在PHP中匹配/比较文本字符串

时间:2013-04-02 14:09:14

标签: php compare matching similarity

匹配/比较PHP中的文本字符串

大家好, 我想比较一些字符串,基本上是为了了解我是否在产品的Feed中有产品。由于来源不同,完美匹配(相同)并不确定。 由于产品的名称有时会有更多或更少的字符(iPad白色和iPad Apple白色),我想做一个近似匹配,也许类似于Lucene中的模糊搜索(〜)。

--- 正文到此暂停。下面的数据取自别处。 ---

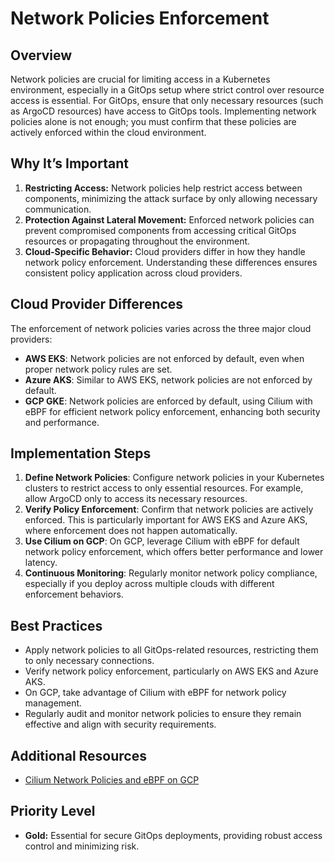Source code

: # Network Policies Enforcement

## Overview

Network policies are crucial for limiting access in a Kubernetes environment, especially in a GitOps setup where strict control over resource access is essential. For GitOps, ensure that only necessary resources (such as ArgoCD resources) have access to GitOps tools. Implementing network policies alone is not enough; you must confirm that these policies are actively enforced within the cloud environment.

## Why It’s Important

1. **Restricting Access:** Network policies help restrict access between components, minimizing the attack surface by only allowing necessary communication.
2. **Protection Against Lateral Movement:** Enforced network policies can prevent compromised components from accessing critical GitOps resources or propagating throughout the environment.
3. **Cloud-Specific Behavior:** Cloud providers differ in how they handle network policy enforcement. Understanding these differences ensures consistent policy application across cloud providers.

## Cloud Provider Differences

The enforcement of network policies varies across the three major cloud providers:

- **AWS EKS**: Network policies are not enforced by default, even when proper network policy rules are set.
- **Azure AKS**: Similar to AWS EKS, network policies are not enforced by default.
- **GCP GKE**: Network policies are enforced by default, using Cilium with eBPF for efficient network policy enforcement, enhancing both security and performance.

## Implementation Steps

1. **Define Network Policies**: Configure network policies in your Kubernetes clusters to restrict access to only essential resources. For example, allow ArgoCD only to access its necessary resources.
2. **Verify Policy Enforcement**: Confirm that network policies are actively enforced. This is particularly important for AWS EKS and Azure AKS, where enforcement does not happen automatically.
3. **Use Cilium on GCP**: On GCP, leverage Cilium with eBPF for default network policy enforcement, which offers better performance and lower latency.
4. **Continuous Monitoring**: Regularly monitor network policy compliance, especially if you deploy across multiple clouds with different enforcement behaviors.

## Best Practices

- Apply network policies to all GitOps-related resources, restricting them to only necessary connections.
- Verify network policy enforcement, particularly on AWS EKS and Azure AKS.
- On GCP, take advantage of Cilium with eBPF for network policy management.
- Regularly audit and monitor network policies to ensure they remain effective and align with security requirements.

## Additional Resources

- [Cilium Network Policies and eBPF on GCP](https://cloud.google.com/kubernetes-engine/docs/concepts/dataplane-v2)

## Priority Level

- **Gold:** Essential for secure GitOps deployments, providing robust access control and minimizing risk.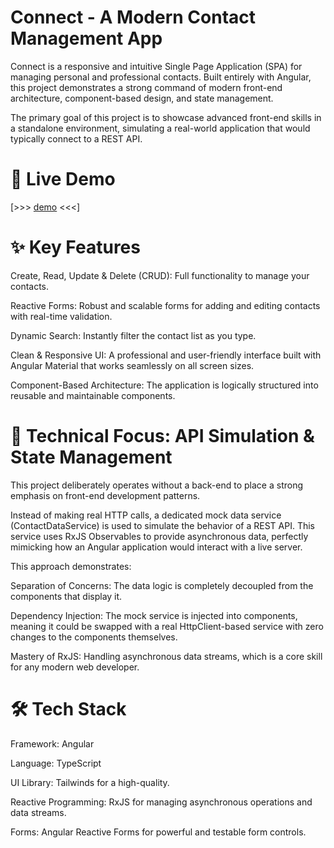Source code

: # Connect - A Modern Contact Management App
Connect is a responsive and intuitive Single Page Application (SPA) for managing personal and professional contacts. Built entirely with Angular, this project demonstrates a strong command of modern front-end architecture, component-based design, and state management.

The primary goal of this project is to showcase advanced front-end skills in a standalone environment, simulating a real-world application that would typically connect to a REST API.

# 🚀 Live Demo
[>>> [demo](https://connect-tsuakiiis-projects.vercel.app/) <<<]

# ✨ Key Features
Create, Read, Update & Delete (CRUD): Full functionality to manage your contacts.

Reactive Forms: Robust and scalable forms for adding and editing contacts with real-time validation.

Dynamic Search: Instantly filter the contact list as you type.

Clean & Responsive UI: A professional and user-friendly interface built with Angular Material that works seamlessly on all screen sizes.

Component-Based Architecture: The application is logically structured into reusable and maintainable components.

# 🎯 Technical Focus: API Simulation & State Management
This project deliberately operates without a back-end to place a strong emphasis on front-end development patterns.

Instead of making real HTTP calls, a dedicated mock data service (ContactDataService) is used to simulate the behavior of a REST API. This service uses RxJS Observables to provide asynchronous data, perfectly mimicking how an Angular application would interact with a live server.

This approach demonstrates:

Separation of Concerns: The data logic is completely decoupled from the components that display it.

Dependency Injection: The mock service is injected into components, meaning it could be swapped with a real HttpClient-based service with zero changes to the components themselves.

Mastery of RxJS: Handling asynchronous data streams, which is a core skill for any modern web developer.

# 🛠️ Tech Stack
Framework: Angular

Language: TypeScript

UI Library: Tailwinds for a high-quality.

Reactive Programming: RxJS for managing asynchronous operations and data streams.

Forms: Angular Reactive Forms for powerful and testable form controls.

我知道到目前为止并使用了preg_match和levenshtein。你能推荐任何其他方法来为PHP的字符串进行相似性匹配吗?

1 个答案:

答案 0 :(得分:2)

您问过是否有人有使用想法:嗯,这是来自PHP网站的示例,但我想它可以帮助您。

(我已修改代码以适合您网站上的某种体验):

<?php

$productString= 'Apple white IPOD';

// array of words to check against
$products = array('zen','dell laptop','apple laptop','apple black ipod',
                'apple mini','Random product');

// no shortest distance found, yet
$shortest = -1;

// loop through products to find the closest product
foreach ($products as $product) {

    // calculate the distance between the input word,
    // and the current word
    $lev = levenshtein($productString, $product);

    // check for an exact match
    if ($lev == 0) {

        // closest word is this one (exact match)
        $closest = $product;
        $shortest = 0;

        // break out of the loop; we've found an exact match
        break;
    }

    // if this distance is less than the next found shortest
    // distance, OR if a next shortest word has not yet been found
    if ($lev <= $shortest || $shortest < 0) {
        // set the closest match, and shortest distance
        $closest  = $word;
        $shortest = $lev;
    }
}

echo "Search product: $productString\n";
if ($shortest == 0) {
    echo "Exact match found: $closest\n";
} else {
    echo "Did you mean: $closest?\n";
}

?>

上面的代码搜索产品列表,数组,并找到最接近的匹配项。如果找到完全匹配,则使用该匹配。